--- EXERCISE MATERIALS ---
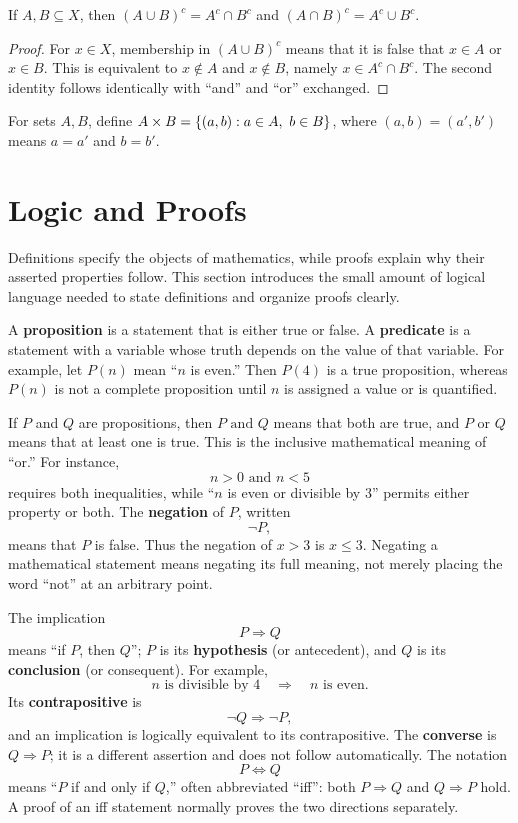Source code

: \begin{proposition}
\label{prop:de-morgan}
If $A,B\subseteq X$, then $(A\cup B)^c=A^c\cap B^c$ and $(A\cap B)^c=A^c\cup B^c$.
\end{proposition}
\begin{proof}
For $x\in X$, membership in $(A\cup B)^c$ means that it is false that $x\in A$ or $x\in B$. This is equivalent to $x\notin A$ and $x\notin B$, namely $x\in A^c\cap B^c$. The second identity follows identically with ``and'' and ``or'' exchanged.
\end{proof}

\begin{definition}
For sets $A,B$, define $A\times B=\set{(a,b):a\in A,\ b\in B}$, where $(a,b)=(a',b')$ means $a=a'$ and $b=b'$.
\end{definition}

\section{Logic and Proofs}

Definitions specify the objects of mathematics, while proofs explain why
their asserted properties follow.  This section introduces the small amount
of logical language needed to state definitions and organize proofs clearly.

A \textbf{proposition} is a statement that is either true or false. A
\textbf{predicate} is a statement with a variable whose truth depends on
the value of that variable. For example, let \(P(n)\) mean ``\(n\) is
even.'' Then \(P(4)\) is a true proposition, whereas \(P(n)\) is not a
complete proposition until \(n\) is assigned a value or is quantified.

If \(P\) and \(Q\) are propositions, then \(P\text{ and }Q\) means that
both are true, and \(P\text{ or }Q\) means that at least one is true. This
is the inclusive mathematical meaning of ``or.'' For instance,
\[
n>0\text{ and }n<5
\]
requires both inequalities, while ``\(n\) is even or divisible by \(3\)''
permits either property or both. The \textbf{negation} of \(P\), written
\[
\neg P,
\]
means that \(P\) is false. Thus the negation of \(x>3\) is \(x\leq3\).
Negating a mathematical statement means negating its full meaning, not merely
placing the word ``not'' at an arbitrary point.

The implication
\[
P\Rightarrow Q
\]
means ``if \(P\), then \(Q\)''; \(P\) is its \textbf{hypothesis} (or
antecedent), and \(Q\) is its \textbf{conclusion} (or consequent). For
example,
\[
n\text{ is divisible by }4
\quad\Longrightarrow\quad
n\text{ is even}.
\]
Its \textbf{contrapositive} is
\[
\neg Q\Rightarrow\neg P,
\]
and an implication is logically equivalent to its contrapositive. The
\textbf{converse} is \(Q\Rightarrow P\); it is a different assertion and
does not follow automatically. The notation
\[
P\Longleftrightarrow Q
\]
means ``\(P\) if and only if \(Q\),'' often abbreviated ``iff'': both
\(P\Rightarrow Q\) and \(Q\Rightarrow P\) hold. A proof of an iff
statement normally proves the two directions separately.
---
PROBLEM TO WORK ON>
Write the lines above out again exactly, excluding every picture.

EXERCISE ANSWER>
Source code

: \begin{proposition}
\label{prop:de-morgan}
If $A,B\subseteq X$, then $(A\cup B)^c=A^c\cap B^c$ and $(A\cap B)^c=A^c\cup B^c$.
\end{proposition}
\begin{proof}
For $x\in X$, membership in $(A\cup B)^c$ means that it is false that $x\in A$ or $x\in B$. This is equivalent to $x\notin A$ and $x\notin B$, namely $x\in A^c\cap B^c$. The second identity follows identically with ``and'' and ``or'' exchanged.
\end{proof}

\begin{definition}
For sets $A,B$, define $A\times B=\set{(a,b):a\in A,\ b\in B}$, where $(a,b)=(a',b')$ means $a=a'$ and $b=b'$.
\end{definition}

\section{Logic and Proofs}

Definitions specify the objects of mathematics, while proofs explain why
their asserted properties follow.  This section introduces the small amount
of logical language needed to state definitions and organize proofs clearly.

A \textbf{proposition} is a statement that is either true or false. A
\textbf{predicate} is a statement with a variable whose truth depends on
the value of that variable. For example, let \(P(n)\) mean ``\(n\) is
even.'' Then \(P(4)\) is a true proposition, whereas \(P(n)\) is not a
complete proposition until \(n\) is assigned a value or is quantified.

If \(P\) and \(Q\) are propositions, then \(P\text{ and }Q\) means that
both are true, and \(P\text{ or }Q\) means that at least one is true. This
is the inclusive mathematical meaning of ``or.'' For instance,
\[
n>0\text{ and }n<5
\]
requires both inequalities, while ``\(n\) is even or divisible by \(3\)''
permits either property or both. The \textbf{negation} of \(P\), written
\[
\neg P,
\]
means that \(P\) is false. Thus the negation of \(x>3\) is \(x\leq3\).
Negating a mathematical statement means negating its full meaning, not merely
placing the word ``not'' at an arbitrary point.

The implication
\[
P\Rightarrow Q
\]
means ``if \(P\), then \(Q\)''; \(P\) is its \textbf{hypothesis} (or
antecedent), and \(Q\) is its \textbf{conclusion} (or consequent). For
example,
\[
n\text{ is divisible by }4
\quad\Longrightarrow\quad
n\text{ is even}.
\]
Its \textbf{contrapositive} is
\[
\neg Q\Rightarrow\neg P,
\]
and an implication is logically equivalent to its contrapositive. The
\textbf{converse} is \(Q\Rightarrow P\); it is a different assertion and
does not follow automatically. The notation
\[
P\Longleftrightarrow Q
\]
means ``\(P\) if and only if \(Q\),'' often abbreviated ``iff'': both
\(P\Rightarrow Q\) and \(Q\Rightarrow P\) hold. A proof of an iff
statement normally proves the two directions separately.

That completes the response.